Jerry West, the human logo.

Everything Jerry West touches turns to gold.

Architect of five 1980’s titles with the Los Angeles Lakers, the franchise he represented in the NBA All-Star Game in all 14 seasons of his career, West even has had a hand in the Golden State Warriors’ recent success as a board member, reportedly blocking a trade a few years ago that would have sent Klay Thompson away for Kevin Love.

The NBA logo, of course, is the silhouette of West dribbling. He was a four-time All-Defensive team selection, a 10-time All-NBA first-team selection, Olympic gold medalist, NBA champion and the greatest athlete in the history of West Virginia, the state and the university.

So how does that decorated a winner shut off the competitive faucet and enjoy retirement? He doesn’t. He turns everything into a competition, even to the point of buying broken watches just to fix them.

West Virginia basketball coach Bob Huggins marvels at the competitiveness of the greatest Mountaineer ever.

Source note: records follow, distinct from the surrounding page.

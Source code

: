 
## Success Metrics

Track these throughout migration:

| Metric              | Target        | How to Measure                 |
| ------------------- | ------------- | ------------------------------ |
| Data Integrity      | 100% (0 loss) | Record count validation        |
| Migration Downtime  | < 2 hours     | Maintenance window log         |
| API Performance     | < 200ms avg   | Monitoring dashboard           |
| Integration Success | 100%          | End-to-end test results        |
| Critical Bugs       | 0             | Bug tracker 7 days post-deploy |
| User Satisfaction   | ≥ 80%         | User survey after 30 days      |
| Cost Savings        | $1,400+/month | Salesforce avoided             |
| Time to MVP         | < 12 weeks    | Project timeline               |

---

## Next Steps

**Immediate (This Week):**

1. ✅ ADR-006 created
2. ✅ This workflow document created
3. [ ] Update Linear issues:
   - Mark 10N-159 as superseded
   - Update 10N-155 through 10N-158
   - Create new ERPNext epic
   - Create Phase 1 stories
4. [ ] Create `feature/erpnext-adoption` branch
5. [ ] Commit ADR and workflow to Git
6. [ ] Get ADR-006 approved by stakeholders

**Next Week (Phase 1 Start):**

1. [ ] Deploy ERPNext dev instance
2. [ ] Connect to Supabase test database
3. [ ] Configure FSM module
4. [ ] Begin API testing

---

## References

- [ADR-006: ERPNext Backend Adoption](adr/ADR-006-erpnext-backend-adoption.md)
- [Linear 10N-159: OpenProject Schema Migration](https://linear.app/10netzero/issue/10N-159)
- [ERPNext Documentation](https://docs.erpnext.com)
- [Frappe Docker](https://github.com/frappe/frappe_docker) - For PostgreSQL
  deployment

“Jerry used to go to Riviera Country Club (in Los Angeles) and play cards with all the doctors and take their money,” Huggins said. “They’d all say, ‘Why don’t you play golf?’ ‘Why don’t you play golf?’ ‘Why don’t you play golf?’ So he took up golf and in a little bit over one year he was the club champion at Riviera.”

West was known as Mr. Clutch because of he won so many games with his picturesque jumper. NBA Hall of Fame guard Calvin Murphy didn’t hesitate when I asked him to name the toughest guard to score against: “Jerry West, quickest hands I’d ever seen.”

Huggins said of West: “Incredible hand-eye coordination. He’s an unbelievable hunter, a big-time bird hunter. That’s hand-eye coordination. His hobby is buying old pocket watches that don’t run, gets them at a sale or whatever, tears them all apart, lays everything out, greases it, puts it back together, makes them run. You need hands like a surgeon to do that, those wee little pieces.”

Even an athlete with such great physical gifts as West was able to point to a former teammate with greater ones: late Kansas great Wilt Chamberlain.

“Jerry says it’s incredible how strong Wilt was, how he could run,” Huggins said.
Wilt’s Jayhawks face West’s Mountaineers today at 6 p.m. at WVU Coliseum.